After profiling a dataset, the next step is to define what “good data” looks like and monitor it continuously. In ADOC, a policy is a set of Rules or Rule Sets that defines your expectations for a dataset. Each policy can include one or more rules, and a policy is considered passing only if all its rules are met.
Policies help you enforce data quality, freshness, reconciliation, anomaly detection, data drift, and schema drift rules, ensuring datasets remain reliable over time.
All policy actions are performed per dataset in the Asset Details page, which serves as the hub for monitoring and management.
Example:
- A Data Quality policy might include rules such as “customer email cannot be null” and “order total must be greater than zero.”
- A Freshness policy might include rules like “sales data must refresh daily before 6 AM.”
Workflow Overview
1. Open the Asset Details Page
- In Discover Assets, locate the dataset you want to monitor.
- Click the dataset name to open the Asset Details page.
2. Access Policies
- Navigate to the Policies tab in the Asset Details page.
- Here you can:
- View existing policies
- Create new policies
- Modify rules or thresholds
Apply Policies
Policies are applied per dataset, and you can configure multiple policies for the same dataset depending on business needs.
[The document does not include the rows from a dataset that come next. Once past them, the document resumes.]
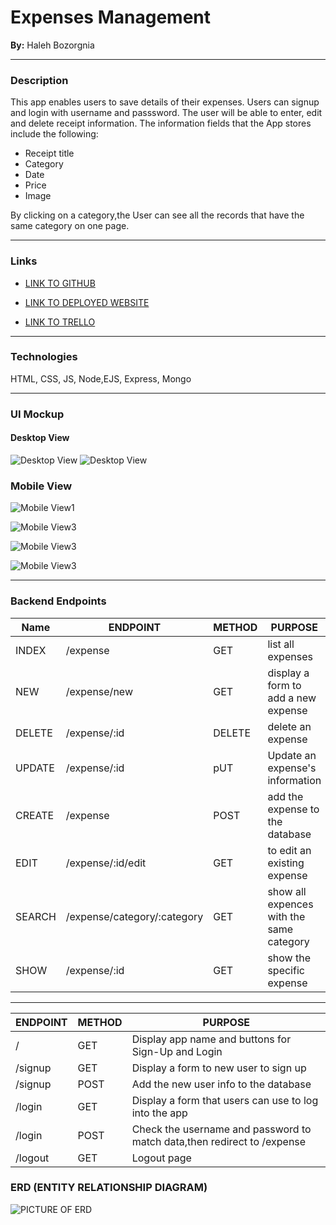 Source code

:# Expenses Management 
**By:** Haleh Bozorgnia

---
### Description

This app enables users to save details of their expenses.
Users can signup and login with username and passsword.
The user will be able to enter, edit and delete receipt information.
The information fields that the App stores include the following:
- Receipt title
- Category
- Date
- Price
- Image

By clicking on a category,the User can see all the records that have the same category on one page.

---
### Links
- [LINK TO GITHUB](https://github.com/Haleh-Bozorgnia/project2)
- [LINK TO DEPLOYED WEBSITE](https://expensesmanagement.onrender.com)

- [LINK TO TRELLO](https://trello.com/invite/b/60G0vBB5/ATTIa762dac619c14e022b48cdb85d8e7eeaFABF3319/project-2)

---
### Technologies  
HTML, CSS, JS, Node,EJS, Express, Mongo

---

### UI Mockup

#### Desktop View
![Desktop View](https://i.imgur.com/GfzcdIF.png)
![Desktop View](https://i.imgur.com/D2DGMT1.png)
### Mobile View
![Mobile View1](https://i.imgur.com/uGHEJ4i.png)



![Mobile View3](https://i.imgur.com/70LWJRs.png)

![Mobile View3](https://i.imgur.com/dw0q18y.png)

![Mobile View3](https://i.imgur.com/2NyzRBc.png)



---
### Backend Endpoints

|Name | ENDPOINT | METHOD | PURPOSE       |
|-----| -------- | ------ | ------------- |
|INDEX| /expense     | GET    | list all expenses |
|NEW|/expense/new|	GET	|display a form to add a new expense|
|DELETE|/expense/:id	|DELETE	|delete an expense |
|UPDATE|/expense/:id	|pUT	|Update an expense's information 
|CREATE|/expense	|POST	|add the expense to the database |
|EDIT|/expense/:id/edit	|GET	|to edit an existing expense | 
|SEARCH| /expense/category/:category | GET    | show all expences with the same category|
|SHOW| /expense/:id | GET    | show the specific expense  |


----------	--------	---------
| ENDPOINT | METHOD | PURPOSE       |
| -------- | ------ | ------------- |
|/	|GET	|Display app name and buttons for Sign-Up and Login
|/signup	|GET	|Display a form to new user to sign up 
|/signup	|POST	|Add the new user info to the database 
|/login	|GET	|Display a form that users can use to log into the app
|/login	|POST	|Check the username and password to match data,then redirect to /expense
|/logout	|GET	|Logout page 

### ERD (ENTITY RELATIONSHIP DIAGRAM)

![PICTURE OF ERD](https://i.imgur.com/5ZLX41Z.png)
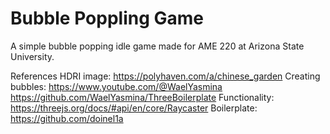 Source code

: # Bubble Poppling Game

A simple bubble popping idle game made for AME 220 at Arizona State University. 

References
HDRI image: https://polyhaven.com/a/chinese_garden 
Creating bubbles: https://www.youtube.com/@WaelYasmina https://github.com/WaelYasmina/ThreeBoilerplate 
Functionality: https://threejs.org/docs/#api/en/core/Raycaster 
Boilerplate: https://github.com/doinel1a 
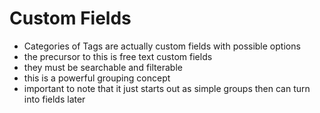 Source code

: # Custom Fields

- Categories of Tags are actually custom fields with possible options
- the precursor to this is free text custom fields
- they must be searchable and filterable
- this is a powerful grouping concept
- important to note that it just starts out as simple groups then can turn into fields later
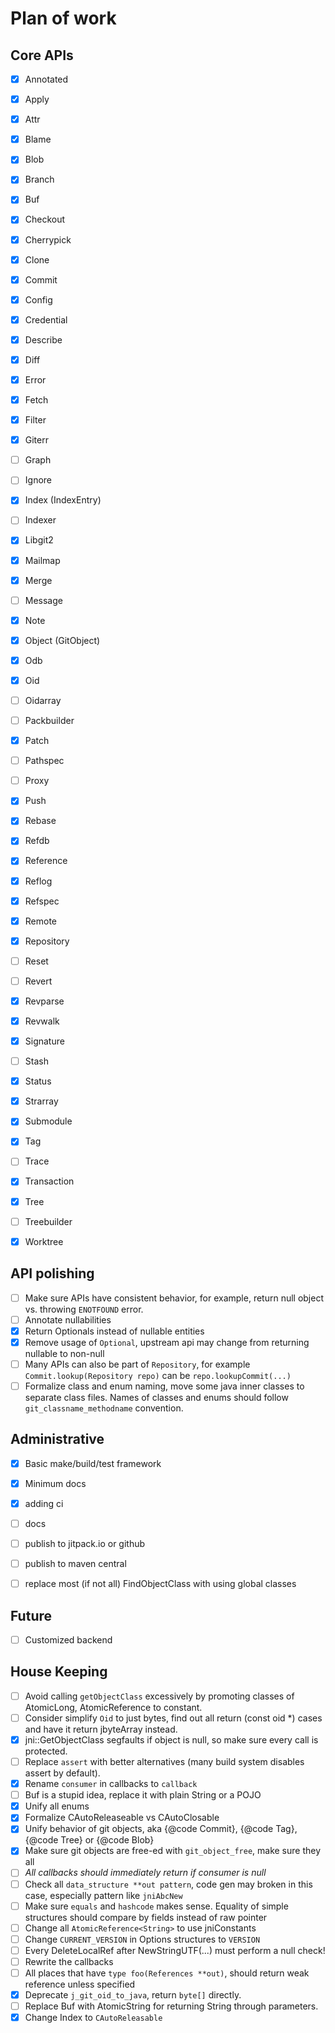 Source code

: # Plan of work

## Core APIs
- [x] Annotated
- [x] Apply
- [x] Attr
- [x] Blame
- [x] Blob
- [x] Branch
- [x] Buf
- [x] Checkout
- [x] Cherrypick
- [x] Clone
- [x] Commit
- [x] Config
- [x] Credential
- [x] Describe
- [x] Diff
- [x] Error
- [x] Fetch
- [x] Filter
- [x] Giterr
- [ ] Graph
- [ ] Ignore
- [x] Index (IndexEntry)
- [ ] Indexer
- [x] Libgit2
- [x] Mailmap
- [x] Merge
- [ ] Message
- [x] Note
- [x] Object (GitObject)
- [x] Odb
- [x] Oid
- [ ] Oidarray
- [ ] Packbuilder
- [x] Patch
- [ ] Pathspec
- [ ] Proxy
- [x] Push
- [x] Rebase
- [x] Refdb
- [x] Reference
- [x] Reflog
- [x] Refspec
- [x] Remote
- [x] Repository
- [ ] Reset
- [ ] Revert
- [x] Revparse
- [x] Revwalk
- [x] Signature
- [ ] Stash
- [x] Status
- [x] Strarray
- [x] Submodule
- [x] Tag
- [ ] Trace
- [x] Transaction
- [x] Tree
- [ ] Treebuilder
- [x] Worktree



## API polishing
- [ ] Make sure APIs have consistent behavior, for example, return null object vs. throwing `ENOTFOUND` error.
- [ ] Annotate nullabilities
- [x] Return Optionals instead of nullable entities
- [x] Remove usage of `Optional`, upstream api may change from returning nullable to non-null
- [ ] Many APIs can also be part of `Repository`, for example `Commit.lookup(Repository repo)` can be `repo.lookupCommit(...)`
- [ ] Formalize class and enum naming, move some java inner classes to separate class files. Names of classes and enums should follow `git_classname_methodname` convention. 

## Administrative
- [x] Basic make/build/test framework
- [x] Minimum docs
- [x] adding ci
- [ ] docs
- [ ] publish to jitpack.io or github
- [ ] publish to maven central
- [ ] replace most (if not all) FindObjectClass with using global classes


## Future
- [ ] Customized backend

## House Keeping
- [ ] Avoid calling `getObjectClass` excessively by promoting classes of AtomicLong, AtomicReference to constant.
- [ ] Consider simplify `Oid` to just bytes, find out all return (const oid *) cases and have it return jbyteArray instead.
- [x] jni::GetObjectClass segfaults if object is null, so make sure every call is protected.
- [ ] Replace `assert` with better alternatives (many build system disables assert by default).
- [x] Rename `consumer` in callbacks to `callback`
- [ ] Buf is a stupid idea, replace it with plain String or a POJO
- [x] Unify all enums
- [x] Formalize CAutoReleaseable vs CAutoClosable
- [x] Unify behavior of git objects, aka {@code Commit}, {@code Tag}, {@code Tree} or {@code Blob} 
- [x] Make sure git objects are free-ed with `git_object_free`, make sure they all 
- [ ] *All callbacks should immediately return if consumer is null*
- [ ] Check all `data_structure **out pattern`, code gen may broken in this case, especially pattern like `jniAbcNew`
- [ ] Make sure `equals` and `hashcode` makes sense. Equality of simple structures should compare by fields instead of raw pointer
- [ ] Change all `AtomicReference<String>` to use jniConstants
- [ ] Change `CURRENT_VERSION` in Options structures to `VERSION`
- [ ] Every DeleteLocalRef after NewStringUTF(...) must perform a null check! 
- [ ] Rewrite the callbacks
- [ ] All places that have `type foo(References **out)`, should return weak reference unless specified
- [x] Deprecate `j_git_oid_to_java`, return `byte[]` directly.
- [ ] Replace Buf with AtomicString for returning String through parameters.
- [x] Change Index to `CAutoReleasable`
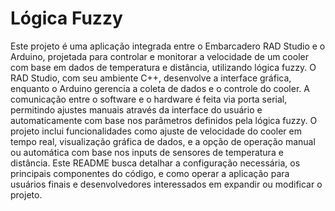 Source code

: # Lógica Fuzzy
Este projeto é uma aplicação integrada entre o Embarcadero RAD Studio e o Arduino, projetada para controlar e monitorar a velocidade de um cooler com base em dados de temperatura e distância, utilizando lógica fuzzy. 
O RAD Studio, com seu ambiente C++, desenvolve a interface gráfica, enquanto o Arduino gerencia a coleta de dados e o controle do cooler. A comunicação entre o software e o hardware é feita via porta serial, permitindo ajustes manuais através da interface do usuário e automaticamente com base nos parâmetros definidos pela lógica fuzzy. O projeto inclui funcionalidades como ajuste de velocidade do cooler em tempo real, visualização gráfica de dados, e a opção de operação manual ou automática com base nos inputs de sensores de temperatura e distância. Este README busca detalhar a configuração necessária, os principais componentes do código, e como operar a aplicação para usuários finais e desenvolvedores interessados em expandir ou modificar o projeto.


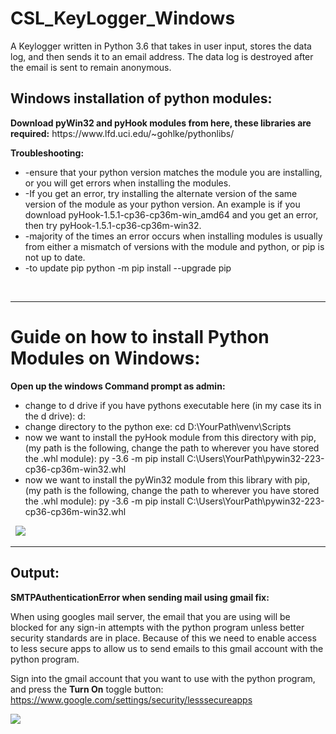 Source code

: # CSL_KeyLogger_Windows
A Keylogger written in Python 3.6 that takes in user input, stores the data log, and then sends it to an email address. The data log is destroyed after the email is sent to remain anonymous.

<h2>Windows installation of python modules:</h2>
<strong>Download pyWin32 and pyHook modules from here, these libraries are required:</strong>
https://www.lfd.uci.edu/~gohlke/pythonlibs/

<strong>Troubleshooting:</strong>
<ul>
 	<li>-ensure that your python version matches the module you are installing, or you will get errors when installing the modules.</li>
 	<li>-If you get an error, try installing the alternate version of the same version of the module as your python version.
An example is if you download pyHook-1.5.1-cp36-cp36m-win_amd64 and you get an error, then try pyHook-1.5.1-cp36-cp36m-win32.</li>
 	<li>-majority of the times an error occurs when installing modules is usually from either a mismatch of versions with the module and python, or pip is not up to date.</li>
 	<li>-to update pip
python -m pip install --upgrade pip</li>
</ul>
&nbsp;

<hr />

<h1>Guide on how to install Python Modules on Windows:</h1>
<strong>Open up the windows Command prompt as admin:</strong>
<ul>
 	<li>change to d drive if you have pythons executable here (in my case its in the d drive):
d:</li>
 	<li>change directory to the python exe:
cd D:\YourPath\venv\Scripts</li>
 	<li>now we want to install the pyHook module from this directory with pip, (my path is the following, change the path to wherever you have stored the .whl module):
py -3.6 -m pip install C:\Users\YourPath\pywin32-223-cp36-cp36m-win32.whl</li>
 	<li>now we want to install the pyWin32 module from this library with pip, (my path is the following, change the path to wherever you have stored the .whl module):
py -3.6 -m pip install C:\Users\YourPath\pywin32-223-cp36-cp36m-win32.whl</li>
</ul>
&nbsp;

<img src="https://offseclab.com/wp-content/uploads/2018/03/installinglibraries.png" />

<hr />

<h2>Output:</h2>
<strong>SMTPAuthenticationError when sending mail using gmail fix:</strong>

When using googles mail server, the email that you are using will be blocked for any sign-in attempts with the python program unless better security standards are in place. Because of this we need to enable access to less secure apps to allow us to send emails to this gmail account with the python program.

Sign into the gmail account that you want to use with the python program, and press the <strong>Turn On</strong> toggle button:
<a href="https://www.google.com/settings/security/lesssecureapps">https://www.google.com/settings/security/lesssecureapps</a>

<img src="https://offseclab.com/wp-content/uploads/2018/03/toggle.png" />
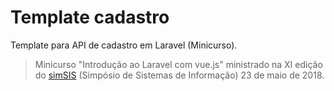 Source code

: # Template cadastro

Template para API de cadastro em Laravel (Minicurso).

> Minicurso "Introdução ao Laravel com vue.js" ministrado na XI edição do [simSIS](http://www.sisftc.com.br/simsis/) (Simpósio de Sistemas de Informação) 23 de maio de 2018.
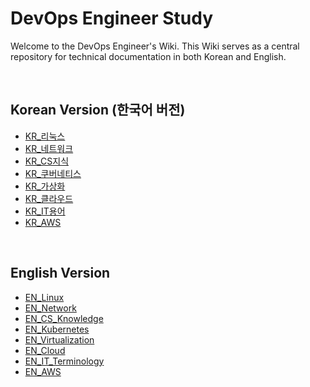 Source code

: # DevOps Engineer Study

Welcome to the DevOps Engineer's Wiki. This Wiki serves as a central repository for technical documentation in both Korean and English.

<br/>

## Korean Version (한국어 버전)

- [KR\_리눅스](https://github.com/somaz94/DevOps-Engineer/wiki/KR_%EB%A6%AC%EB%88%85%EC%8A%A4)
- [KR\_네트워크](https://github.com/somaz94/DevOps-Engineer/wiki/KR_%EB%84%A4%ED%8A%B8%EC%9B%8C%ED%81%AC)
- [KR_CS지식](https://github.com/somaz94/DevOps-Engineer/wiki/KR_CS%EC%A7%80%EC%8B%9D)
- [KR\_쿠버네티스](https://github.com/somaz94/DevOps-Engineer/wiki/KR_%EC%BF%A0%EB%B2%84%EB%84%A4%ED%8B%B0%EC%8A%A4)
- [KR\_가상화](https://github.com/somaz94/DevOps-Engineer/wiki/KR_%EA%B0%80%EC%83%81%ED%99%94)
- [KR\_클라우드](https://github.com/somaz94/DevOps-Engineer/wiki/KR_%ED%81%B4%EB%9D%BC%EC%9A%B0%EB%93%9C)
- [KR_IT용어](https://github.com/somaz94/DevOps-Engineer/wiki/KR_IT%EC%9A%A9%EC%96%B4)
- [KR_AWS](https://github.com/somaz94/DevOps-Engineer/wiki/KR_AWS)

<br/>

## English Version

- [EN_Linux](https://github.com/somaz94/DevOps-Engineer/wiki/EN_Linux)
- [EN_Network](https://github.com/somaz94/DevOps-Engineer/wiki/EN_Network)
- [EN_CS_Knowledge](https://github.com/somaz94/DevOps-Engineer/wiki/EN_CS_Knowledge)
- [EN_Kubernetes](https://github.com/somaz94/DevOps-Engineer/wiki/EN_Kubernetes)
- [EN_Virtualization](https://github.com/somaz94/DevOps-Engineer/wiki/EN_Virtualization)
- [EN_Cloud](https://github.com/somaz94/DevOps-Engineer/wiki/EN_Cloud)
- [EN_IT_Terminology](https://github.com/somaz94/DevOps-Engineer/wiki/EN_IT_Terminology)
- [EN_AWS](https://github.com/somaz94/DevOps-Engineer/wiki/EN_AWS)
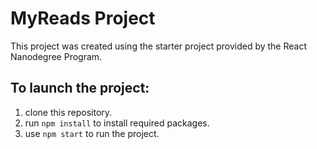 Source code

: # MyReads Project
This project was created using the starter project provided by the React Nanodegree Program.
## To launch the project:
1. clone this repository.
2. run `npm install` to install required packages.
3. use `npm start` to run the project.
Each policy type has its own criteria and configuration:
- Data Quality Policy
- Reconciliation Policy
- Data Freshness Policy
- Data Anomaly Policy
- Data Drift Policy
- Schema Drift Policy
Choosing the Right Policy Type
| Policy Type | Primary Purpose | When to Use | Execution Frequency |
|---|---|---|---|
| Data Quality | Validate data against rules | Ensure data meets business requirements | On-demand or Scheduled |
| Reconciliation | Compare source and target data | Verify data integrity after movement/transformation | After ETL/ELT processes |
| Data Freshness | Monitor data update timeliness | Ensure data arrives within SLA | Event-triggered (hourly |
| Schema Drift | Detect structure changes | Prevent breaking changes to pipelines | Event-triggered (after crawl) |
| Data Drift | Detect distribution changes | Monitor statistical pattern shifts | Event-triggered (after profile) |
| Profile Anomaly | Detect unusual metric patterns | Catch data quality degradation early | Event-triggered (after profile) |
Policy Combinations for Comprehensive Monitoring
Complete table monitoring:
- Data Quality policy: Validate business rules
- Data Freshness policy: Ensure timely updates
- Schema Drift policy: Protect against structure changes
- Profile Anomaly policy: Detect quality degradation
ETL pipeline monitoring:
- Data Freshness policy: Monitor source data arrival
- Reconciliation policy: Validate transformation accuracy
- Data Quality policy: Check output data quality
- Schema Drift policy: Ensure schema compatibility
Machine learning feature monitoring:
- Data Drift policy: Detect feature distribution changes
- Profile Anomaly policy: Catch statistical anomalies
- Data Quality policy: Validate data completeness
- Data Freshness policy: Ensure training data is current
Getting Started Checklist
Phase 1: Critical Assets (Week 1-2)
Identify 3-5 most critical tables
Create Data Quality policies with 3-5 essential rules
Enable Data Freshness monitoring with basic SLAs
Set up notification channels
Phase 2: Data Movement (Week 3-4)
Add Reconciliation policies for ETL processes
Enable Schema Drift monitoring on production tables
Configure alerts to appropriate teams
Phase 3: Advanced Monitoring (Month 2)
Enable profiling on critical assets
Create Profile Anomaly policies
Add Data Drift policies for ML features
Fine-tune sensitivity and thresholds
Phase 4: Expand and Optimize (Month 3+)
Extend monitoring to more assets
Optimize alert thresholds based on feedback
Document data quality standards
Establish incident response procedures
Monitor Compliance
Once policies are applied, ADOC continuously checks your data.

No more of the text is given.